_What this task involves_
Scan the material for "attempts". Copy every line it appears in.

_Given entries_
---------------
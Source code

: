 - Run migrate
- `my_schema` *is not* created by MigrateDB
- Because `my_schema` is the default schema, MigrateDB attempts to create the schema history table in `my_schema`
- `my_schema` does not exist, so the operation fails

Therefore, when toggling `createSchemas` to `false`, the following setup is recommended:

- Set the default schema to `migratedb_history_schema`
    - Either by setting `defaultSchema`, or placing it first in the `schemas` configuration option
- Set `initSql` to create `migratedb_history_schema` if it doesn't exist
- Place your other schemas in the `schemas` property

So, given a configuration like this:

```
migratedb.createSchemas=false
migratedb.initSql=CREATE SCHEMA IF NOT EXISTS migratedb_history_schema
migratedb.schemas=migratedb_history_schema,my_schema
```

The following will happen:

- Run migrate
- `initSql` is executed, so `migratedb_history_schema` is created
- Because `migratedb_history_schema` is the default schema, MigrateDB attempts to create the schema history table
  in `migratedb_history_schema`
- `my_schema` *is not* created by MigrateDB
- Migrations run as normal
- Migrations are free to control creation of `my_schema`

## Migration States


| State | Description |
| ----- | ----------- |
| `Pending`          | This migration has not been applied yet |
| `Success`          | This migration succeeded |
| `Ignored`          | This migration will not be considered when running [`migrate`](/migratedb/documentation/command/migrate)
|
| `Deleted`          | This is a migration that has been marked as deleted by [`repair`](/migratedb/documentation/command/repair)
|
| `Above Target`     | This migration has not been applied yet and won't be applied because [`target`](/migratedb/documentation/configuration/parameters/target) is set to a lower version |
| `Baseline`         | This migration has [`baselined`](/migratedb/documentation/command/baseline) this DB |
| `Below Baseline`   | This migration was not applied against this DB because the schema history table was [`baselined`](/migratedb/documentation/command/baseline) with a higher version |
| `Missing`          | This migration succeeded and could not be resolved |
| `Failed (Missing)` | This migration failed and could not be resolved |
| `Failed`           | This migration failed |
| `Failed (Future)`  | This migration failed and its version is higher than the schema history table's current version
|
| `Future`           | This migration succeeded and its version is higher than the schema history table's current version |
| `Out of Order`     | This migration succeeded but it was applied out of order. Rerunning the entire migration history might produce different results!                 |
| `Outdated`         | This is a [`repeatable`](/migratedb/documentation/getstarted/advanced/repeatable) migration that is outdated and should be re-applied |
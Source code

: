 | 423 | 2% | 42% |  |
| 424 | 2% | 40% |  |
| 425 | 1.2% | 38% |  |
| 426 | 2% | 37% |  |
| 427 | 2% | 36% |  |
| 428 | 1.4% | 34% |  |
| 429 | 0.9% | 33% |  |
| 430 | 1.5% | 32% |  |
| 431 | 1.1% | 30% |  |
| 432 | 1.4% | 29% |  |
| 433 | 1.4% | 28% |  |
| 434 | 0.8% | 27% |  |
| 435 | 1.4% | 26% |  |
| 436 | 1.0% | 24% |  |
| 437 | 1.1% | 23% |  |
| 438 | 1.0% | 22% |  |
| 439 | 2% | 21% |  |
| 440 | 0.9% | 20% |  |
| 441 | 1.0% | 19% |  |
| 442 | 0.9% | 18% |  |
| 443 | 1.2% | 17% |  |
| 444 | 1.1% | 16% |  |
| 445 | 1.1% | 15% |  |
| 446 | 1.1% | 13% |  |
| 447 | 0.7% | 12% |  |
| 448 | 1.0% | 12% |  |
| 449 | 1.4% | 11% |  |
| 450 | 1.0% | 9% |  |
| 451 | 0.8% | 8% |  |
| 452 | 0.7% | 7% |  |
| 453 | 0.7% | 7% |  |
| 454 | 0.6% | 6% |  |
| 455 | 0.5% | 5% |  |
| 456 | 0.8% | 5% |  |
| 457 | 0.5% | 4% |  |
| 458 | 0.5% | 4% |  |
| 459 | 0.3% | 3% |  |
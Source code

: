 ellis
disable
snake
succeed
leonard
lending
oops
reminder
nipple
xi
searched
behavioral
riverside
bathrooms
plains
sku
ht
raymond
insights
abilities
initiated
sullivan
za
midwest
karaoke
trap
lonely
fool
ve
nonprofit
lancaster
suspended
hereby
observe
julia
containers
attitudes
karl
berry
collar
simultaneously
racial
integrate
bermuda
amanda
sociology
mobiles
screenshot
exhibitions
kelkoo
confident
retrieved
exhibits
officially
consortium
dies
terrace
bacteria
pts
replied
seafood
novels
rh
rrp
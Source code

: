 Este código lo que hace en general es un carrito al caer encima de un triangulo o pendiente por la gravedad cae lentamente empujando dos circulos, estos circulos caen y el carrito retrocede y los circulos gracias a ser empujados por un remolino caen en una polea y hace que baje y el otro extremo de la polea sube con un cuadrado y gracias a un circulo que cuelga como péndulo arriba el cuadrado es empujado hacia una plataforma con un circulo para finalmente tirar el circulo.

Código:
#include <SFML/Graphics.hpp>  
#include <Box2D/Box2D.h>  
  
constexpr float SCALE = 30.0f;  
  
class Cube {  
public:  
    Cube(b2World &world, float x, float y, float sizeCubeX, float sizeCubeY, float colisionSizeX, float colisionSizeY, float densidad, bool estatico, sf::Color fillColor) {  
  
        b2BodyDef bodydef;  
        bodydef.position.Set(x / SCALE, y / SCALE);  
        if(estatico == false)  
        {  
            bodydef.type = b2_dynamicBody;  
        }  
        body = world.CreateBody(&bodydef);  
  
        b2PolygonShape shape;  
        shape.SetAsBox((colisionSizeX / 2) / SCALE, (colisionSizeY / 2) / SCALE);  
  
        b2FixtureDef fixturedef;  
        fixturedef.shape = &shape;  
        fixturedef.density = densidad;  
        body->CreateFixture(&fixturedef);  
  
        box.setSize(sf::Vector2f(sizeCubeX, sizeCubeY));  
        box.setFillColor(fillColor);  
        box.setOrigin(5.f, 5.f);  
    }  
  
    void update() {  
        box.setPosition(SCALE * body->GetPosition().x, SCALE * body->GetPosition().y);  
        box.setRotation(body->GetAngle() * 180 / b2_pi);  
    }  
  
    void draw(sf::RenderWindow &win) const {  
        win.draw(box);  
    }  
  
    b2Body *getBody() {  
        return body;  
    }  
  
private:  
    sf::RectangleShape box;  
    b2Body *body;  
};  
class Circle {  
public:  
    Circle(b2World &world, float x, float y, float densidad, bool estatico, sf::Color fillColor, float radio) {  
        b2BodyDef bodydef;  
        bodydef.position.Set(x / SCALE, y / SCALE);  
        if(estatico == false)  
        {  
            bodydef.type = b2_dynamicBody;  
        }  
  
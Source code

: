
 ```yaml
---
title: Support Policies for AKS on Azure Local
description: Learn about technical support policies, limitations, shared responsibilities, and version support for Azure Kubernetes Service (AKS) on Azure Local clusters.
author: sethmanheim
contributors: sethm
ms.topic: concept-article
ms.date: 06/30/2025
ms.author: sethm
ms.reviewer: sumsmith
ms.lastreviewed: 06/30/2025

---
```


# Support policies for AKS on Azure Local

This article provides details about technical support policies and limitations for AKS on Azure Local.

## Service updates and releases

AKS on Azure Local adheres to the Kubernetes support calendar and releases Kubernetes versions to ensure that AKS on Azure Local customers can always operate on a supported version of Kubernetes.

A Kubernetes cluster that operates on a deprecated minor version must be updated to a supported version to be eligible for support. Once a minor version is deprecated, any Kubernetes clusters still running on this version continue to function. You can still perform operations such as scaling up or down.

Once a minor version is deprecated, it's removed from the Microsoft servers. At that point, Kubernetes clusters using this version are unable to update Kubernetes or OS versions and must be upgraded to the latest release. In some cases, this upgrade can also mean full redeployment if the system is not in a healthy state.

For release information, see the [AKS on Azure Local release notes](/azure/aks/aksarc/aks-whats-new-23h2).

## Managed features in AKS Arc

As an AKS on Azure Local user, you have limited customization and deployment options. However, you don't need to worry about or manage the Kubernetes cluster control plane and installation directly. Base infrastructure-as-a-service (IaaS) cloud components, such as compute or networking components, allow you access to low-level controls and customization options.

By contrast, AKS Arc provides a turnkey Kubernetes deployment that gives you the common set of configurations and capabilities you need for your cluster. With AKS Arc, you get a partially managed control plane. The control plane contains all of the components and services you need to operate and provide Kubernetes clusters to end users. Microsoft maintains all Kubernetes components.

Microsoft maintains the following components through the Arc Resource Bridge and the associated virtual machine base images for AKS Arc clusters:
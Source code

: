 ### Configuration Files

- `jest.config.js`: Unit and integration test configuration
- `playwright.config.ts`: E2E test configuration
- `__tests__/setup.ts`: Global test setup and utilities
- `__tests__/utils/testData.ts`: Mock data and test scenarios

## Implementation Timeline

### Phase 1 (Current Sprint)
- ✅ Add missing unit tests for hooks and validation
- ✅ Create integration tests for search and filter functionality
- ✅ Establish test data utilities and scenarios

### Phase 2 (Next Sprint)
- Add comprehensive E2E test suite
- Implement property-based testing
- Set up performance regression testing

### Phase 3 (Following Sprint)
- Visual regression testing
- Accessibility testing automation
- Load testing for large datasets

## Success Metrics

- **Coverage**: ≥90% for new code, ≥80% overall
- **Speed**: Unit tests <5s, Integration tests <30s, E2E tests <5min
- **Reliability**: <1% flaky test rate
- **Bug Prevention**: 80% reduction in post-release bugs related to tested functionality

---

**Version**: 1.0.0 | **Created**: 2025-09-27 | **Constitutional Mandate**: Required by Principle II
---------------
_Your response_
- Because `my_schema` is the default schema, MigrateDB attempts to create the schema history table in `my_schema`
- Because `migratedb_history_schema` is the default schema, MigrateDB attempts to create the schema history table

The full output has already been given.